Problems range from voluntary bankruptcy that does not work as it should, to irresponsible and unethical resolution professionals (PRs) and the lack of a sufficiently deep and broad market for corporate debt. These all need to be addressed.
Turn a new chapter
It’s common for commentators to yearn for something like America’s Chapter 11 bankruptcy. In this, the management in place retains control and runs the business, under the control of the court, for a limited period during which the business is exempt from paying interest or repaying debt.
The equivalent provision in the Indian code should be that a company in financial difficulty voluntarily files for bankruptcy. But it didn’t take. Under Article 10 of the IBC, a debtor business can file for bankruptcy after defaulting on debt service and must indicate a PR to run the business. These provisions should be amended. Voluntary bankruptcy should be a preventive measure, seeking relief from debt service while relief is in place. The stipulation of filing for bankruptcy only after default should be removed. The current management should be allowed to implement the turnaround, with the approval of the turnaround plan, with monthly milestones, the failure of which should be sufficient reason for the voluntary bankruptcy to expire.
PR is another source of anxiety. It would be unfair to tar the whole flock on the basis of a few black sheep that prepare unforeseen sacks of wool, one for the master, one for the lady and one for their own little sheep who live down the alley. However, the institutional framework to maintain their good conduct is lacking.
PRs are governed by codes of conduct, one from the Insolvency and Bankruptcy Board of India (IBBI) and another from their affiliate institute. The only code Indians instinctively follow is that of caste honor, which leads to the murder of young couples who love each other according to biology rather than sociology. There must be a rigorous simultaneous audit of the conduct of PRs. IBBI needs to be strengthened to monitor this activity.
The employees of a bankrupt company are as much victims of default / mismanagement as the creditors. Their help could be relied on in determining the value of a company’s assets. In the original scheme of things, information custodians were supposed to appear that would contain all the relevant data about the companies. It did not materialize.

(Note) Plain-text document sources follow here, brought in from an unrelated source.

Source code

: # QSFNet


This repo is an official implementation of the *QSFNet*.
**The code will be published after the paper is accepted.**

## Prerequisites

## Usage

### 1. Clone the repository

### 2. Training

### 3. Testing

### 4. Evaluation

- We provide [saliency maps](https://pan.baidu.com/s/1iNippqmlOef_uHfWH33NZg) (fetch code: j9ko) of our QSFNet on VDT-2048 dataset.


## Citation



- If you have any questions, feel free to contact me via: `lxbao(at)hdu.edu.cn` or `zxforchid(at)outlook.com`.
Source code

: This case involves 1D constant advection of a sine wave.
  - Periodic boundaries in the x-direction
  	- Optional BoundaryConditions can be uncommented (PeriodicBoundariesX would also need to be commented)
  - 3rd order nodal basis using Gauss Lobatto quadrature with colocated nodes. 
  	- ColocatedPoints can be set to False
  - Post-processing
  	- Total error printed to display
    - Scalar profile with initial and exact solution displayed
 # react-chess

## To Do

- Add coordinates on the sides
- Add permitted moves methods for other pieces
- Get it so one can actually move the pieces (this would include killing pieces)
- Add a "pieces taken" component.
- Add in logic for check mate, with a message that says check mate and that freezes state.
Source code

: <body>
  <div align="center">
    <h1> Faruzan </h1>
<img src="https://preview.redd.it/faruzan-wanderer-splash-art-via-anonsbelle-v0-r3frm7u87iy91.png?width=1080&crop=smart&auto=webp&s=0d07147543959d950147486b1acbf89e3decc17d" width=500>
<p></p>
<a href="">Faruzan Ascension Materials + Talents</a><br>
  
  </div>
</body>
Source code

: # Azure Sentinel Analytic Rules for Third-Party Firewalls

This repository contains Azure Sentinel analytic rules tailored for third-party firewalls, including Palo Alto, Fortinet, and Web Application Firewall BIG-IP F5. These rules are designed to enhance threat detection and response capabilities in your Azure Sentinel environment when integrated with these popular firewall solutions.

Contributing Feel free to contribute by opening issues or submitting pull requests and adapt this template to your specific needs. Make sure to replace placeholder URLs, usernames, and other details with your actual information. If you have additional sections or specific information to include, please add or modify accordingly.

The value of a company’s assets is often vague, and there is little to stop company management or PRs from siphoning off value from a company. It may be wise to put in place an institutional framework to draw up an inventory of the assets of a company involving employees. Whistleblowers need to be protected and rewarded.

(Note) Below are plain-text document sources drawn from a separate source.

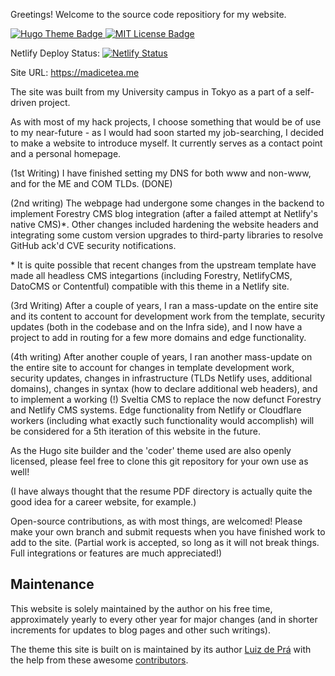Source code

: Greetings! Welcome to the source code repositiory for my website.

<p>
    <a href="https://themes.gohugo.io/hugo-coder/">
      <img src="https://img.shields.io/badge/theme-hugo--coder-2b8cbe" alt="Hugo Theme Badge">
    </a>
    <a href="https://github.com/luizdepra/hugo-coder/blob/master/LICENSE.txt">
      <img src="https://img.shields.io/github/license/luizdepra/hugo-coder.svg" alt="MIT License Badge">
    </a>
</p>

Netlify Deploy Status: [![Netlify Status](https://api.netlify.com/api/v1/badges/a1565f2d-8f83-4c9d-ac86-c0f68660641b/deploy-status)](https://app.netlify.com/sites/madicetea/deploys)

Site URL: https://madicetea.me

The site was built from my University campus in Tokyo as a part of a self-driven project.

As with most of my hack projects, I choose something that would be of use to my near-future - as I would had soon started my job-searching, I decided to make a website to introduce myself. It currently serves as a contact point and a personal homepage.

(1st Writing) I have finished setting my DNS for both www and non-www, and for the ME and COM TLDs. (DONE)

(2nd writing) The webpage had undergone some changes in the backend to implement Forestry CMS blog integration (after a failed attempt at Netlify's native CMS)\*. Other changes included hardening the website headers and integrating some custom version upgrades to third-party libraries to resolve GitHub ack'd CVE security notifications.

\* It is quite possible that recent changes from the upstream template have made all headless CMS integartions (including Forestry, NetlifyCMS, DatoCMS or Contentful) compatible with this theme in a Netlify site.

(3rd Writing) After a couple of years, I ran a mass-update on the entire site and its content to account for development work from the template, security updates (both in the codebase and on the Infra side), and I now have a project to add in routing for a few more domains and edge functionality.

(4th writing) After another couple of years, I ran another mass-update on the entire site to account for changes in template development work, security updates, changes in infrastructure (TLDs Netlify uses, additional domains), changes in syntax (how to declare additional web headers), and to implement a working (!) Sveltia CMS to replace the now defunct Forestry and Netlify CMS systems. Edge functionality from Netlify or Cloudflare workers (including what exactly such functionality would accomplish) will be considered for a 5th iteration of this website in the future.

As the Hugo site builder and the 'coder' theme used are also openly licensed, please feel free to clone this git repository for your own use as well!

(I have always thought that the resume PDF directory is actually quite the good idea for a career website, for example.)

Open-source contributions, as with most things, are welcomed! Please make your own branch and submit requests when you have finished work to add to the site. (Partial work is accepted, so long as it will not break things. Full integrations or features are much appreciated!)

## Maintenance

This website is solely maintained by the author on his free time, approximately yearly to every other year for major changes (and in shorter increments for updates to blog pages and other such writings).

The theme this site is built on is maintained by its author [Luiz de Prá](https://github.com/luizdepra) with the help from these awesome [contributors](CONTRIBUTORS.md).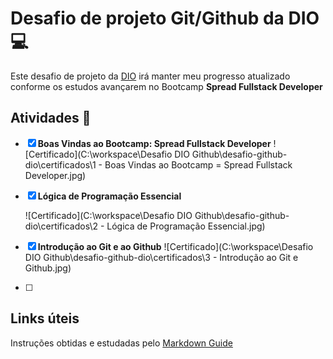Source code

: # Desafio de projeto Git/Github da DIO :computer:
Este desafio de projeto da [DIO](https://web.dio.me/home) irá manter meu progresso atualizado conforme os estudos avançarem no Bootcamp **Spread Fullstack Developer**

## Atividades :notebook:

- [x] **Boas Vindas ao Bootcamp: Spread Fullstack Developer**
  ![Certificado](C:\workspace\Desafio DIO Github\desafio-github-dio\certificados\1 - Boas Vindas ao Bootcamp = Spread Fullstack Developer.jpg)

- [x] **Lógica de Programação Essencial** 

  ![Certificado](C:\workspace\Desafio DIO Github\desafio-github-dio\certificados\2 - Lógica de Programação Essencial.jpg)

- [x] **Introdução ao Git e ao Github**
  ![Certificado](C:\workspace\Desafio DIO Github\desafio-github-dio\certificados\3 - Introdução ao Git e Github.jpg)

- [ ] 




## Links úteis
Instruções obtidas e estudadas pelo [Markdown Guide](https://www.markdownguide.org/)

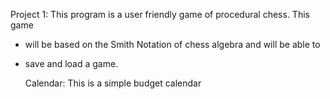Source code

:   Project 1: This program is a user friendly game of procedural chess. This game
* will be based on the Smith Notation of chess algebra and will be able to
* save and load a game. 


  Calendar: This is a simple budget calendar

Liquidation value No secret
In recent insolvency proceedings, a chamber of the National Company Law Tribunal (NCLT) questioned whether there had been collusion between the RP and the bidder who had made a bid just above value. liquidation of the company. It could have been unfair. If the company’s books were reasonably accurate, due diligence would reveal the liquidation value to anyone.
In any case, why would the liquidation value be a secret? This must be a piece of information accessible to all bidders. If there is sufficient competition between potential buyers, transparency on the liquidation value would not bias the offers so that they converge towards this figure. This brings us to the central flaw in IBC’s operation: insufficient competition between potential buyers of resolved assets, either as operating businesses or as liquidated parties.
Even without collusion among potential buyers, there could be a shortage of very many viable bidders for a business under the hammer – during the 180-day window in which resolution is supposed to take place. The way out of this time constraint is to sell the asset to patient capital who can, one, pay a competitive price for the asset, two, keep the business until a decent buyer comes along , and, third, manage it competently in the meantime, if necessary.
Asset Reconstruction Companies (ARCs) created under the Securitization and Reconstruction of Financial Assets and Enforcement of Collateral Act 2002 (Sarfaesi) fall short. They have no capital, they are supposed to pay banks only 15% of the transaction price in cash, the rest is in the form of security receipts, essentially IOUs which can, in theory, be traded on the market but are not. And, CRAs don’t have the managerial bandwidth to run the businesses they buy until they find buyers for those businesses. Only private equity does this sort of thing.
Recently, the CRAs have sought government assistance in obtaining bank credit. CRAs should issue bonds to raise the funds they need – but for that we need a market for risky bonds. And they should be able to raise enough from the sale of risk bonds to repay the full value of what they’re willing to pay for the resolved assets. This is the only way ARCs would stop being vehicles for banks to perpetuate bad loans – instead of bad debts, banks hold IOUs from ARCs.
CRAs need to be overhauled, entirely, like businesses, without being tied to the chains of the RBI apron.